By JUDY SHERARD
jsherard@dailynews.net
Lately, a lot of people have been asking Lawrence Arnhold the secret to longevity.
It's not surprising since Arnhold turned 101 on Sept. 7.
"I tell everybody I've never touched a cigarette," he said. "I've never touched a glass of whiskey."
He and his wife, Martin,a lived a healthy life, and he was athletic, he said.
In fact, Arnhold was a professional boxer when the couple married, but he gave up boxing when he was approximately 30.
Being a boxer meant traveling from town to town to fight. Martina gave him a choice of being a boxer or staying home with her.
"I said, 'Sweetheart, I'm going to live with you,' " Arnhold said.
The couple met when they were children. He grew up in Hays, and she was from Catherine, so he drove a Model T Ford to court her.
Martina died in 2001, when she was 88. She had worked at Fort Hays State University for a number of years, he said.
"I miss her very much," Arnhold said. "She was just beautiful."
He hasn't remarried because it wouldn't be fair to put someone else between him and someone he's loved for so long, he said.
The couple lived on a farm and had four children, Allen, Valda, Rose and Helen.
Arnhold's military service was a little different than most.
"The Army drafted me to produce milk for the Walker Air Base," he said.

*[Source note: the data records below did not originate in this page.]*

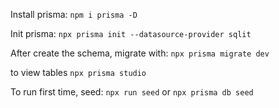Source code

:Install prisma:
`npm i prisma -D`

Init prisma:
`npx prisma init --datasource-provider sqlit`

After create the schema, migrate with:
`npx prisma migrate dev`

to view tables
`npx prisma studio`

To run first time, seed:
`npx run seed` or
`npx prisma db seed`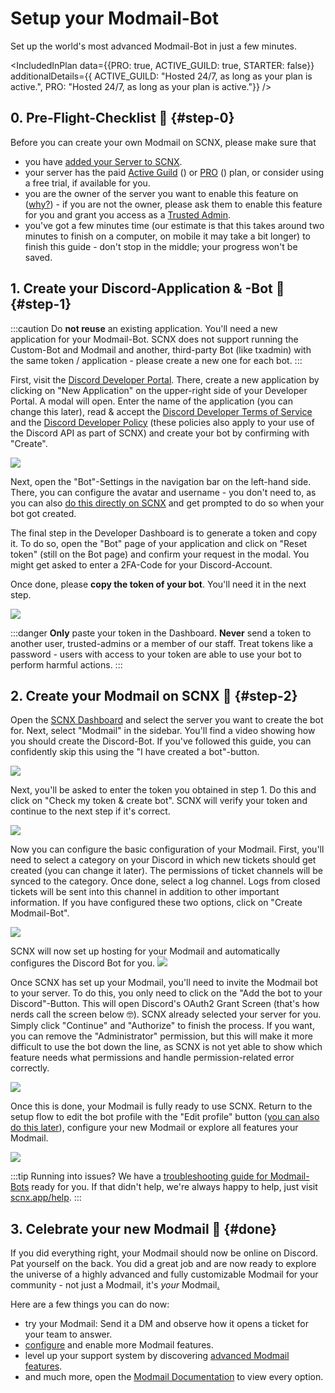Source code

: # Setup your Modmail-Bot

Set up the world's most advanced Modmail-Bot in just a few minutes.

<IncludedInPlan data={{PRO: true, ACTIVE_GUILD: true, STARTER: false}} additionalDetails={{
ACTIVE_GUILD: "Hosted 24/7, as long as your plan is active.",
PRO: "Hosted 24/7, as long as your plan is active."}} />

## 0. Pre-Flight-Checklist 🛫 {#step-0}

Before you can create your own Modmail on SCNX, please make sure that

* you have [added your Server to SCNX](./setup).
* your server has the paid [Active Guild](./scnx/guilds/plans) (<PlanPrice plan="ACTIVE_GUILD" type="MONTHLY"/>)
  or [PRO](./scnx/guilds/plans) (<PlanPrice plan="PRO" type="MONTHLY"/>) plan, or consider using a free trial, if
  available for you.
* you are the owner of the server you want to enable this feature
  on ([why?](./scnx/guilds/trusted-admins#troubleshooting)) - if you are not the owner, please ask them to enable this
  feature for you and grant you access as a [Trusted Admin](./scnx/guilds/trusted-admins).
* you've got a few minutes time (our estimate is that this takes around two minutes to finish on a computer, on mobile
  it may take
  a bit longer) to finish this guide - don't stop in the middle; your progress won't be saved.

## 1. Create your Discord-Application & -Bot 🤖 {#step-1}

:::caution
Do **not reuse** an existing application. You'll need a new application for your Modmail-Bot. SCNX does not support
running the Custom-Bot and Modmail and another, third-party Bot (like txadmin) with the same token / application -
please
create a new one for each bot.
:::

First, visit the [Discord Developer Portal](https://discord.com/developers/applications). There, create a new
application by clicking on "New Application" on the upper-right side of your Developer Portal. A modal will open. Enter
the name of the application (you can change this later), read & accept
the [Discord Developer Terms of Service](https://discord.com/developers/docs/policies-and-agreements/terms-of-service)
and the [Discord Developer Policy](https://discord.com/developers/docs/policies-and-agreements/developer-policy) (these
policies also apply to your use of the Discord API as part of SCNX) and create your bot by confirming with "Create".

![](@site/docs/assets/setup/custom-bot-1.png)

Next, open the "Bot"-Settings in the navigation bar on the left-hand side.
There, you can configure the avatar and username - you don't need to,
as you can also [do this directly on SCNX](./scnx/guilds/bots#change-profile) and get prompted to do so when your bot
got created.

The final step in the Developer Dashboard is to generate a token and copy it. To do so, open the "Bot" page of your
application
and click on "Reset token" (still on the Bot page) and confirm your request in the modal. You might get asked
to enter a 2FA-Code for your Discord-Account.

Once done, please **copy the token of your bot**. You'll need it in the next step.

![](@site/docs/assets/setup/custom-bot-3.png)

:::danger
**Only** paste your token in the Dashboard. **Never** send a token to another user, trusted-admins or a member
of our staff. Treat tokens like a password - users with access to your token are able to use your bot to perform
harmful actions.
:::

## 2. Create your Modmail on SCNX 🚀 {#step-2}

Open the [SCNX Dashboard](https://scnx.app/user/guilds/) and select the server you want to create the bot for. Next,
select "Modmail" in the sidebar. You'll find a video showing how you should create the Discord-Bot. If you've followed
this guide, you can confidently
skip this using the "I have created a bot"-button.

![](@site/docs/assets/setup/modmail-1.png)

Next, you'll be asked to enter the token you obtained in step 1.
Do this and click on "Check my token & create bot". SCNX will verify your token and continue to the next step if it's
correct.

![](@site/docs/assets/setup/modmail-2.png)

Now you can configure the basic configuration of your Modmail. First, you'll need to select a category on your Discord
in which new tickets should get created (you can change it later).
The permissions of ticket channels will be synced to the category. Once done, select a log channel. Logs from closed
tickets will be sent into this channel in addition to other important information.
If you have configured these two options, click on "Create Modmail-Bot".

![](@site/docs/assets/setup/modmail-3.png)

SCNX will now set up hosting for your Modmail
and automatically configures the Discord Bot for you.
![](@site/docs/assets/setup/modmail-4.png)

Once SCNX has set up your Modmail, you'll need to invite the Modmail bot to your server. To do this, you only need to click on
the "Add the bot to your Discord"-Button. This will open Discord's OAuth2 Grant Screen
(that's how nerds call the screen below 🤓). SCNX already selected your server for you. Simply click "Continue" and
"Authorize" to finish the process. If you want, you can remove the "Administrator" permission, but this will make it
more
difficult to use the bot down the line, as SCNX is not yet able to show
which feature needs what permissions and handle permission-related error correctly.

![](@site/docs/assets/setup/modmail-5.png)

Once this is done, your Modmail is fully ready to use SCNX. Return to the setup flow to edit the bot
profile with the "Edit profile" button ([you can also do this later](./scnx/guilds/bots#change-profile)), configure your
new Modmail or explore all features your Modmail.

![](@site/docs/assets/setup/modmail-6.png)

:::tip Running into issues?
We have a [troubleshooting guide for Modmail-Bots](./modmail/troubleshooting) ready for you. If that didn't help,
we're always happy to help, just
visit [scnx.app/help](https://scnx.app/help).
:::

## 3. Celebrate your new Modmail 🎉 {#done}

If you did everything right, your Modmail should now be online on Discord. Pat yourself on the back. You did a great job and
are now ready to explore the universe of a highly advanced and fully customizable Modmail for your community - not just a Modmail,
it's *your* Modmail[.](https://cdn.scderox.de/IUopj39jjiOPASDioh/7xpodw.jpg)

Here are a few things you can do now:

* try your Modmail: Send it a DM and observe how it opens a ticket for your team to answer.
* [configure](./modmail/configuration) and enable more Modmail features.
* level up your support system by discovering [advanced Modmail features](./modmail/advanced-features).
* and much more, open the [Modmail Documentation](./modmail/intro) to view every option.
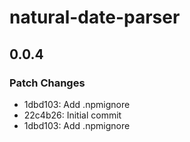 # natural-date-parser

## 0.0.4

### Patch Changes

- 1dbd103: Add .npmignore
- 22c4b26: Initial commit
- 1dbd103: Add .npmignore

He continued to farm after the war and was in the dairy business for 35 years, selling his milk to L-K Dairy, he said.
The family also raised horses, chickens, cows, guineas, turkeys, ducks, any kind of little animal there was, along with pigs -- and even a goat, he said.
"Everything we did, like milk those cows, feed chickens, everything we did, we did together, me and my wife," Arnhold said.
His son Allen agreed.
"They were always together," he said.
"Then when my wife died, things got rusty," Arnhold said. "I had a beautiful life. I had a beautiful home."